> _PROBLEM TO SOLVE_: Which lines run from the one containing "cpu.cgroup.cpuacct| 目的| 有关节点的CPUACCT对照组的统计信息。" through the end of the entries? Restate them word for word, and only those.

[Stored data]
—————

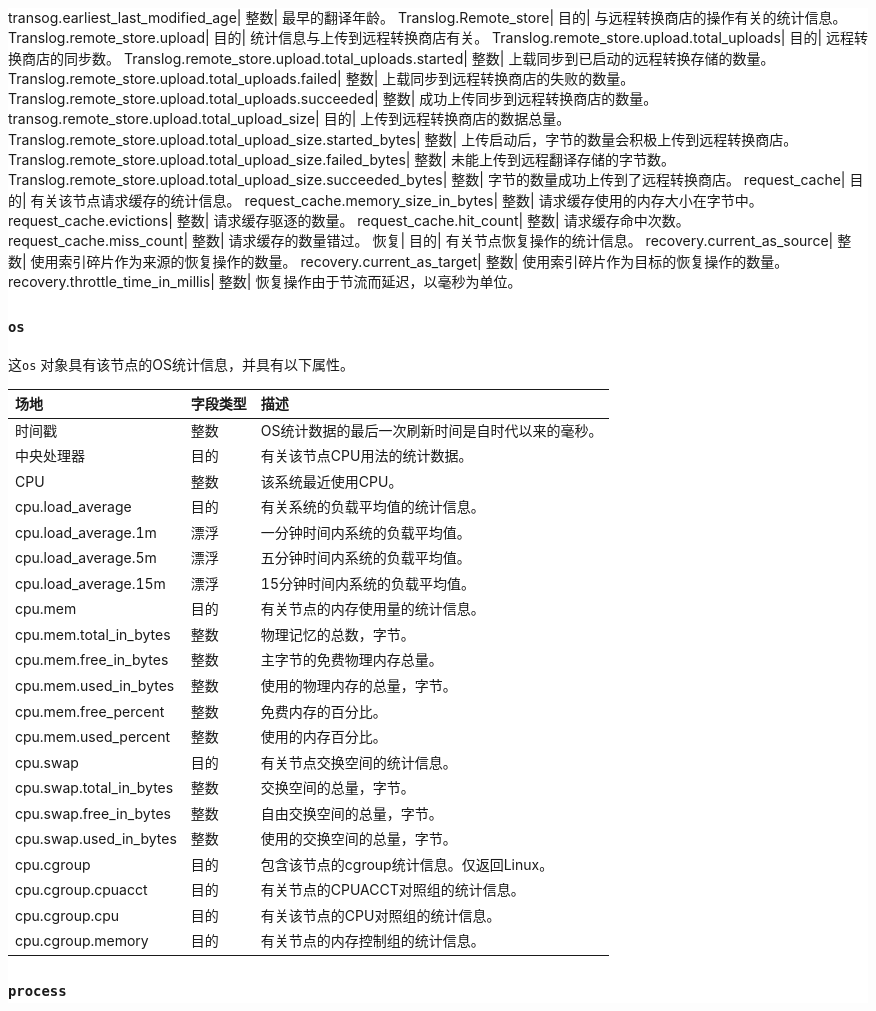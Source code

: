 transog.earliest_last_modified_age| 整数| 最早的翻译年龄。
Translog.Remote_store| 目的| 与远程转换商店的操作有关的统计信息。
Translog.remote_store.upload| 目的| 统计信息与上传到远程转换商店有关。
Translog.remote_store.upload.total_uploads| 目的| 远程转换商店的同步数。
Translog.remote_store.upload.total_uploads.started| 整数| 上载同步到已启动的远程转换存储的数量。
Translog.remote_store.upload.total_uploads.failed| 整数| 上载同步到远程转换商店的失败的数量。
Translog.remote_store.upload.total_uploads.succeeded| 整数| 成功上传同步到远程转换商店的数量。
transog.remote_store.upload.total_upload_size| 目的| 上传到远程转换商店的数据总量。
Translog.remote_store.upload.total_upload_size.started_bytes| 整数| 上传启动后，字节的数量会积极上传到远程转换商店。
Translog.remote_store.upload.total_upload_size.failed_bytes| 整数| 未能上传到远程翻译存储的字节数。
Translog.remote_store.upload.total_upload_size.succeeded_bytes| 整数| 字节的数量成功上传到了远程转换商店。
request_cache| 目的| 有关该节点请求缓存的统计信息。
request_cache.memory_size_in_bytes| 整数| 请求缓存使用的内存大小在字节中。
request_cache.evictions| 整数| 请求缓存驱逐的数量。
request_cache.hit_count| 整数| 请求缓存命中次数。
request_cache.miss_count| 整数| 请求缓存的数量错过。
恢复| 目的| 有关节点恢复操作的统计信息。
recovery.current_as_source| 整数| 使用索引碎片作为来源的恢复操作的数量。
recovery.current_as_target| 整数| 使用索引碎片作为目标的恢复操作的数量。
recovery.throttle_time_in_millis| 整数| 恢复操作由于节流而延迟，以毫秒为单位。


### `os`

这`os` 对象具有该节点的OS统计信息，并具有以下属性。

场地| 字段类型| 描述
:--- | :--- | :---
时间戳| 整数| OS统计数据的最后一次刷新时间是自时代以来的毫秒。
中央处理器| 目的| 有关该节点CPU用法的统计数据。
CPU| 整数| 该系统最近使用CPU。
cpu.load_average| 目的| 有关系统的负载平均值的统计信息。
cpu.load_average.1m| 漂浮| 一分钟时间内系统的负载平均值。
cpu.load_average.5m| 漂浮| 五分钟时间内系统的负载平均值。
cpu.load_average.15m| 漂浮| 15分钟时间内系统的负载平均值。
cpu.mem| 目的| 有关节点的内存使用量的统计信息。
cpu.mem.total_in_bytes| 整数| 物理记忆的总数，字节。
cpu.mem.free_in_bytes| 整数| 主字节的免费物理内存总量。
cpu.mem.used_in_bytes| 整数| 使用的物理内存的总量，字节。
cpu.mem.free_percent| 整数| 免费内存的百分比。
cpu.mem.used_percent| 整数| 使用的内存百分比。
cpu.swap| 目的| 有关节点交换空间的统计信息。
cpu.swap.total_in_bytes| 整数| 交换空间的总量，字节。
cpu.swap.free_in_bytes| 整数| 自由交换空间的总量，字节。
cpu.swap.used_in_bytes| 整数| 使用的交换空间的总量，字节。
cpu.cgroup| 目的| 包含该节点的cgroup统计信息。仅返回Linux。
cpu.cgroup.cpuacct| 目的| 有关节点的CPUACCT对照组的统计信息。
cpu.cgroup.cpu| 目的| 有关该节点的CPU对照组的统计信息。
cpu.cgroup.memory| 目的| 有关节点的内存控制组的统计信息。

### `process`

—————

> _RESPONSE TO THE EXERCISE_:
cpu.cgroup.cpuacct| 目的| 有关节点的CPUACCT对照组的统计信息。
cpu.cgroup.cpu| 目的| 有关该节点的CPU对照组的统计信息。
cpu.cgroup.memory| 目的| 有关节点的内存控制组的统计信息。

### `process`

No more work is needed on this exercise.